The End of Smoking in Movies

Posted on October 3, 2007

Smoking in movies is well on its way to being extinct. Consumer groups have been successful in getting depictions of smoking banned in film marketed to children. Some major studios don't feature much smoking at all, unless it's for a period piece or is really necessary for the plot. The policing has been voluntary on the studios' part, but the idea of censorship infuriates some directors.

The New York Times reports that the industry is being urged to consider smoking as a ratings factor.

Under pressure from an antismoking lobby unsatisfied by a promise that the industry's trade group made in May to consider tobacco use as a factor in film ratings, the six largest studio owners have been patching together individual responses to those who want cigarettes out of films rated G, PG or PG-13.

Smoking opponents view the result as surprising progress toward a virtual ban on tobacco images in all but films with R or NC-17 ratings.

Yet Hollywood is also waking to the realization that a committed band of advocates is rapidly changing what is permissible in the movies. And that precedent could embolden other groups campaigning to rid movies of portrayals of gun use, transfat consumption or other behavior that can be proved harmful to the public.

Bill Condon, who wrote and directed Dreamgirls, says the smoking ban is a "chilling idea." He tells The Times, "Movies are supposed to reflect reality. You're taking away a detail that is one of the more defining aspects of a lifestyle."
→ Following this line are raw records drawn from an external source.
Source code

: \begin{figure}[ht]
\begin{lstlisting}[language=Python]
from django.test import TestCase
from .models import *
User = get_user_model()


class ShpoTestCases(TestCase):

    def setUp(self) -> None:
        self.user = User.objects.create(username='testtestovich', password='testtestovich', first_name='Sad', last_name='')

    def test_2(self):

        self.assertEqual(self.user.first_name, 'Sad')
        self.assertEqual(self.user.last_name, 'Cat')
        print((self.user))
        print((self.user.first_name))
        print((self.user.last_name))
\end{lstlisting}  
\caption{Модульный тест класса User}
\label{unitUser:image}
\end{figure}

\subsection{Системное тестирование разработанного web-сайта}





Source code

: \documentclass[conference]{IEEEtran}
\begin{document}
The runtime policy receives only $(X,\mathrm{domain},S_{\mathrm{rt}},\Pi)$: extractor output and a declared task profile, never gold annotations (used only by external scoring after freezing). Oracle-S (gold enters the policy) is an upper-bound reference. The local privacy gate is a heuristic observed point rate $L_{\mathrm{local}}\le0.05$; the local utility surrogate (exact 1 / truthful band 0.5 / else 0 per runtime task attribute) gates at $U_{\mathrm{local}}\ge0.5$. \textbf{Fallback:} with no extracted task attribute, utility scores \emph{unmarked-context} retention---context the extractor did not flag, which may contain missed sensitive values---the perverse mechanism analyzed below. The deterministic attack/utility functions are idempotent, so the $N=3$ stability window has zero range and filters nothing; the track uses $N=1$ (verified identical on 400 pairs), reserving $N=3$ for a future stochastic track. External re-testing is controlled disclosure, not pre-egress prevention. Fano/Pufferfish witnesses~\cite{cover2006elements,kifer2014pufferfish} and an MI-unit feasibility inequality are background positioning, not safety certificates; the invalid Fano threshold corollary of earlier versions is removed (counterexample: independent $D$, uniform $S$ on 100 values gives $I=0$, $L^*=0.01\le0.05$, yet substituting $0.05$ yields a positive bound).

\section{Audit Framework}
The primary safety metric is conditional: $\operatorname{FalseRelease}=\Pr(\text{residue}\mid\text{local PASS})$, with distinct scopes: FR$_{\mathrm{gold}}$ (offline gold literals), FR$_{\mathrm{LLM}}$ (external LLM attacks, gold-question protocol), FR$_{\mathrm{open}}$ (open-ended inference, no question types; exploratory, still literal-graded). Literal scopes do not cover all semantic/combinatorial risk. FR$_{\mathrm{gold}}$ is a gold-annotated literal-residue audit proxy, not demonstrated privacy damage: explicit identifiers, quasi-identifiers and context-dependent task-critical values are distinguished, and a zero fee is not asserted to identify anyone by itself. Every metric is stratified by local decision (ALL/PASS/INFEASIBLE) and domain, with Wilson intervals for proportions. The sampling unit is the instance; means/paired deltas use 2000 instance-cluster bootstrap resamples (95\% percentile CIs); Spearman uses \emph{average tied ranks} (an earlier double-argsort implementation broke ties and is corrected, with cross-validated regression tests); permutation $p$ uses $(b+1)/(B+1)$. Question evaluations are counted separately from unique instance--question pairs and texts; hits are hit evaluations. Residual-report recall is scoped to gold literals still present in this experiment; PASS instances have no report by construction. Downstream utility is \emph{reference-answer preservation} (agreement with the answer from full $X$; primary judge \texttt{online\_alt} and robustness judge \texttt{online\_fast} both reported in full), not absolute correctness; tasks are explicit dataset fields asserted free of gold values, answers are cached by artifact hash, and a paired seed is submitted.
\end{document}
The Times story also notes that you won't find any tobacco using pirates in Disney's Pirates of the Caribbean. We hadn't noticed that not one naughty pirate in Pirates of the Caribbean was a tobacco user until we read this article. Still, perhaps with all those wooden ships, it was all for the best. We hate to be cynical, but this is really about money, not anti-smoking groups. Surveys show that parents don't want smoking in movies marketed to kids. Therefore, either the smoking gets cut or the parents and kids stay away from family films. That's why GE has issued such an edict.

Films marketed to adults are another issue, entirely. Let the directors do what they want.